The Workers' Party chief had said that while learning Singapore history contributes to having a stronger national identity, this could only be achieved if history is presented in a manner that encourages students to consider multiple perspectives and think critically.

"This will also reduce students' and parents' perceptions of using history as Government propaganda," he said.

 

Citing the recent Parliament in Singapore History exhibition at The Arts House, Mr Low said it could have presented different interpretations from the perspectives of pioneer statesmen, ruling party backbenchers, opposition party members, women

 

members, and minority members.

 

In response, Ms Fu said that these groups were represented in the visuals and text of the exhibition. She gave the example of

 

how opposition veteran Chiam See Tong's quote on being an opposition party member in Parliament was prominently highlighted.

She also brought up examples from the National Museum's Singapore History Gallery, which has a showcase displaying published political material leading up to the 1962 Referendum on Merger.

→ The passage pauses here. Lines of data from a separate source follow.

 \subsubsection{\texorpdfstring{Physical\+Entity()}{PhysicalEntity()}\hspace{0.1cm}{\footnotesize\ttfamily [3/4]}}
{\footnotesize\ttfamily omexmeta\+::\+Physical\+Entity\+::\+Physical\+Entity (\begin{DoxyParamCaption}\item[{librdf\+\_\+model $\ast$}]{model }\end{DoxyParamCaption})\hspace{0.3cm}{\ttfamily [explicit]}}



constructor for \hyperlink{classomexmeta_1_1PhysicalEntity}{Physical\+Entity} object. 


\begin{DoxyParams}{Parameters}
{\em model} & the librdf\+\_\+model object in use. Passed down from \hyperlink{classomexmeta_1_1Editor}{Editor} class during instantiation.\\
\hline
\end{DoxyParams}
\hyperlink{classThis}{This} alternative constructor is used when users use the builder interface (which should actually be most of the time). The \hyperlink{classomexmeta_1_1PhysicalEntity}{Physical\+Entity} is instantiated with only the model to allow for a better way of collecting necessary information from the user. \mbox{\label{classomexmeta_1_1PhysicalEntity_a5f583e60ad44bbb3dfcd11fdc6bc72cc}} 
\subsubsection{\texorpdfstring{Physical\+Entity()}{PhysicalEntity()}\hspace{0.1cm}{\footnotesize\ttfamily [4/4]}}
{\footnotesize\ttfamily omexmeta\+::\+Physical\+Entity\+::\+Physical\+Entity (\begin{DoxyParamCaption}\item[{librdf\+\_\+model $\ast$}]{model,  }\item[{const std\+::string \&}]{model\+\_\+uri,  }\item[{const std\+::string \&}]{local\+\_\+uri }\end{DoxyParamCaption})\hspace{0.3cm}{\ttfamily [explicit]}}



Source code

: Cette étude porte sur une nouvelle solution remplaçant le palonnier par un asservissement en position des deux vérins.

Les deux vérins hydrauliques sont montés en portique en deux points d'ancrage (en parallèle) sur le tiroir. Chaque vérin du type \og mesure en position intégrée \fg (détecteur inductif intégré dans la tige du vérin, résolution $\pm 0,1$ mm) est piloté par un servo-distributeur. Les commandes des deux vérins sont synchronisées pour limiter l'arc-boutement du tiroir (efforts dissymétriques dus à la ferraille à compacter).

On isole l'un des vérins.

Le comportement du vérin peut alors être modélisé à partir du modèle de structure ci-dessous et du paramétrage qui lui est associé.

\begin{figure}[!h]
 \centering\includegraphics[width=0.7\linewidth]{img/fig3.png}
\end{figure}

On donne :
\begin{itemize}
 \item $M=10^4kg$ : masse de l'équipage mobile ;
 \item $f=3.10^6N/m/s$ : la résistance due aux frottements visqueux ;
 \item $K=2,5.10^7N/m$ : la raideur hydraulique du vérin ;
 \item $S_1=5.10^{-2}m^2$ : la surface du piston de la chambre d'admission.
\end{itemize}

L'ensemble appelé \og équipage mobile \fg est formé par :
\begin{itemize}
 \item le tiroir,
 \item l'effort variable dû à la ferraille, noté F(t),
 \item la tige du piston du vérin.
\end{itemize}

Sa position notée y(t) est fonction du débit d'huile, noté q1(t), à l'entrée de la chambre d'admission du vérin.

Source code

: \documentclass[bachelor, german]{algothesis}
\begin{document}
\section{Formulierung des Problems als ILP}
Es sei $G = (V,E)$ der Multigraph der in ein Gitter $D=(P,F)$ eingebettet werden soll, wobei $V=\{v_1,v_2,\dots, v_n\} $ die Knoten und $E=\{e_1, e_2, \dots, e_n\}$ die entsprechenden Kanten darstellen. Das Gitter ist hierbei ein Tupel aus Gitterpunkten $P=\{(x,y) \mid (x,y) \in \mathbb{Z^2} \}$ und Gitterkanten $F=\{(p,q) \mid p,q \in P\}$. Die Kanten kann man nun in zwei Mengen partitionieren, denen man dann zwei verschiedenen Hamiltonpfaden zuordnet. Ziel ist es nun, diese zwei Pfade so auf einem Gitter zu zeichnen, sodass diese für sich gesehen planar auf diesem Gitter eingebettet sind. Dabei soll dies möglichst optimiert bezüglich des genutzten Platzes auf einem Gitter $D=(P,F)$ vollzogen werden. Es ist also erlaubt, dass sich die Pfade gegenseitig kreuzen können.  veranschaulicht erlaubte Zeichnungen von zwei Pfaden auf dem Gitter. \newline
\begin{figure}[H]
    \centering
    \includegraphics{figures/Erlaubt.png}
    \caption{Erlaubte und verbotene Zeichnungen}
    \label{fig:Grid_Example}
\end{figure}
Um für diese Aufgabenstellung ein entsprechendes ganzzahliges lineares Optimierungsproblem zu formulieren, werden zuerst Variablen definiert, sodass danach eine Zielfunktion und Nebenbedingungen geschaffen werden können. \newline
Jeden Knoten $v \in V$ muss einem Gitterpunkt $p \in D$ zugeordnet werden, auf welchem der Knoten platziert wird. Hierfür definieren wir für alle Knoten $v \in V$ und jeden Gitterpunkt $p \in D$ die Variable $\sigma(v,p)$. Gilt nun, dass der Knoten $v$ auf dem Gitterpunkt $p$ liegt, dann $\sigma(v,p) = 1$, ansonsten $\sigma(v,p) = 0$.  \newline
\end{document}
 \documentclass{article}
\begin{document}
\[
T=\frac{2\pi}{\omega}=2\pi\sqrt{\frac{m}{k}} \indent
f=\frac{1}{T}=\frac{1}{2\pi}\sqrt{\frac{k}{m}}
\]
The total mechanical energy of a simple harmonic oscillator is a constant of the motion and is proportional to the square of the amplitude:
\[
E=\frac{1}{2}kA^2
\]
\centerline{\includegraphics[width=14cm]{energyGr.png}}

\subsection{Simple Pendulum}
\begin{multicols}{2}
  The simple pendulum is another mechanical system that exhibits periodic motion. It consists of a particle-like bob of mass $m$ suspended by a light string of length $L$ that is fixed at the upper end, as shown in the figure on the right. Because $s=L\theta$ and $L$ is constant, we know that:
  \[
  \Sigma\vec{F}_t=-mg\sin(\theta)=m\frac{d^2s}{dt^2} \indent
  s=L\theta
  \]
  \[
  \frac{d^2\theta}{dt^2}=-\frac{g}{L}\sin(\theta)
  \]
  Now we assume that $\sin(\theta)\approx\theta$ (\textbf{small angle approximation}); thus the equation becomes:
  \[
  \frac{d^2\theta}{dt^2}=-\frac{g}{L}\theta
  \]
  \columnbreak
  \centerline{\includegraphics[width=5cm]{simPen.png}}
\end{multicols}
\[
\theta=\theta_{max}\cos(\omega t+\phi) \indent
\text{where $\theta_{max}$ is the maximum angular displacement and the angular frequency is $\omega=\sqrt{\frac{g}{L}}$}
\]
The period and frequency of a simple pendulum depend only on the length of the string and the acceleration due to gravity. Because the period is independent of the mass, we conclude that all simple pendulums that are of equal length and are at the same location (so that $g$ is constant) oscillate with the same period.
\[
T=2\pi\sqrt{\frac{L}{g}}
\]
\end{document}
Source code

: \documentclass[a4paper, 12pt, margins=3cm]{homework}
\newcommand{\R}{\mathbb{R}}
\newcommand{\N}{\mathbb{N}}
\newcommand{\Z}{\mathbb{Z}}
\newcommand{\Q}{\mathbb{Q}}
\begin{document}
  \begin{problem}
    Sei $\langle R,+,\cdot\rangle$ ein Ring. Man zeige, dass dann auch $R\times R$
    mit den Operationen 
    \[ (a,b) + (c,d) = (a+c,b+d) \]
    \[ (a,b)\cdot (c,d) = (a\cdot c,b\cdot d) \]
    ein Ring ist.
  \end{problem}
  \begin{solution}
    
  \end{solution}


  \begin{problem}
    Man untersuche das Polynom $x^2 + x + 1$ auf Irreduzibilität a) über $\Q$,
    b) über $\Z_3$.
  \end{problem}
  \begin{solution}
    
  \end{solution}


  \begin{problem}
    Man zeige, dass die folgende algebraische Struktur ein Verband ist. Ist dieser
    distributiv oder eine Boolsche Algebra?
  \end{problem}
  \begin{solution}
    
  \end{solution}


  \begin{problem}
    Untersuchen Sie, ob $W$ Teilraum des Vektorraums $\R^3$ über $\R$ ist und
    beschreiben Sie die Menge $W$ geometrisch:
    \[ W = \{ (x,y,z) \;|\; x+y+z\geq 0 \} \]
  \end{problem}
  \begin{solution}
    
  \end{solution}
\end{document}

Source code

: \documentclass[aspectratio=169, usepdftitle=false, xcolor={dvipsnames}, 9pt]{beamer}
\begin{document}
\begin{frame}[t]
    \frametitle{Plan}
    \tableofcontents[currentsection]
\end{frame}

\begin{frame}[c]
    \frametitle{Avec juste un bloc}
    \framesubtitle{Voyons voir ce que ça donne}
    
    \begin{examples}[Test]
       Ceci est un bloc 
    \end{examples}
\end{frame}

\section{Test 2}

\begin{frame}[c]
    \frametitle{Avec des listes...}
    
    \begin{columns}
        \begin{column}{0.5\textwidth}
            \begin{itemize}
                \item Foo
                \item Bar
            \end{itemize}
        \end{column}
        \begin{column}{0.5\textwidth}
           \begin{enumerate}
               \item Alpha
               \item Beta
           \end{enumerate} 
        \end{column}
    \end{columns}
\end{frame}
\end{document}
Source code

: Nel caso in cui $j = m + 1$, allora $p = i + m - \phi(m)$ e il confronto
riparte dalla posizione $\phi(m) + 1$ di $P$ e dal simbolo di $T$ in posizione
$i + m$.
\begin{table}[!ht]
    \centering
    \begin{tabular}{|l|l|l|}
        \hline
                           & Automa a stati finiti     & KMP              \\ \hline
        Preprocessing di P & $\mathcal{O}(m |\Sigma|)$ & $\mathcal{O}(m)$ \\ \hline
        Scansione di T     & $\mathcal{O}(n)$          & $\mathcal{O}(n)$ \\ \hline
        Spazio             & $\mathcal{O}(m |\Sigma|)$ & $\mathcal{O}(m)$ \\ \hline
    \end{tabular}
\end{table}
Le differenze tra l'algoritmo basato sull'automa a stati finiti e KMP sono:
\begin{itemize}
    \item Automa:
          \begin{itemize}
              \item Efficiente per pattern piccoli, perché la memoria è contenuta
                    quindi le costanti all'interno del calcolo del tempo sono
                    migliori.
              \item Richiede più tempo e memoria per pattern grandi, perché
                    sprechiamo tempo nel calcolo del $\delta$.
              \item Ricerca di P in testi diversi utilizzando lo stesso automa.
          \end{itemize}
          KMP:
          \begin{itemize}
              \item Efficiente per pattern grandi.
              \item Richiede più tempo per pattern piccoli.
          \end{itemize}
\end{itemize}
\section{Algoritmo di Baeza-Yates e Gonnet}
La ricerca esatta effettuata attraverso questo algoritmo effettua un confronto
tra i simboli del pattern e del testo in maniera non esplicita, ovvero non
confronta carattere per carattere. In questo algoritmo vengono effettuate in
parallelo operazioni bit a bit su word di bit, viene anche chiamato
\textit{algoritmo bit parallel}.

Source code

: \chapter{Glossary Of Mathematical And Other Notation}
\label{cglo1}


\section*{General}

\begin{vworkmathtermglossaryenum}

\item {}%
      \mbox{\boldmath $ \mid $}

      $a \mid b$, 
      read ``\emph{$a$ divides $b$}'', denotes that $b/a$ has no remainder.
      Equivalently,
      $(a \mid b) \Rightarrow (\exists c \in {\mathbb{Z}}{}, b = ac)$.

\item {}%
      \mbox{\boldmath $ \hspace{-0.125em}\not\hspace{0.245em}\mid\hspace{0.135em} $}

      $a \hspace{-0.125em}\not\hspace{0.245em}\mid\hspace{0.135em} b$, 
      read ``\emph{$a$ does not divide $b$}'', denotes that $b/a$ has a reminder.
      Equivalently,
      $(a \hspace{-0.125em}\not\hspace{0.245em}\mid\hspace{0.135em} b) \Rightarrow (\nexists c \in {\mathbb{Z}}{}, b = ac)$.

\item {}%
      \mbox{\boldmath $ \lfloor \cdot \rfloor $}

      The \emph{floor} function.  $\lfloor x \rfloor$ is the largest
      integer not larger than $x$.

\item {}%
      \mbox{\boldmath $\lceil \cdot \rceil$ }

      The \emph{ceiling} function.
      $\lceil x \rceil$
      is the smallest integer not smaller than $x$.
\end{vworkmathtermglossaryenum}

This showcase presents two alternative political perspectives published at the time, Ms Fu said.

One was a booklet "The Truth Behind Merger?" written by Felice Leon-Soh, who was then secretary-general of the Liberal Socialist Party. In the booklet, she had urged the public to question the People's Action Party's (PAP) campaign for merger, and to make an informed decision when casting their votes.

The other was "Merger, Phony Merger And Confederation", a booklet published by the Barisan Sosialis, in which the party disagreed with the merger terms set out by the PAP, and instead championed full and complete merger.

Ms Fu added that NHB does not dictate content. She said the board "draws widely on local and international experts in curating exhibitions".

She said: "In particular on Singapore history, the National Museum is advised by senior historians from our universities who are acknowledged in their fields."

Mr Low also proposed that an independent commission of professional historians and heritage specialists be established to oversee the grants disbursed by the board with the aim to encourage critical thinking.

This would signal to the public that the Government "is not here to control and censor history", he said.

Ms Fu replied that the board already taps on the expertise of independent external panels to evaluate its grants.

These panels comprise representatives from different sectors, including academics and civic society groups such as the Singapore Heritage Society, to ensure a wide range of opinions and views, she said.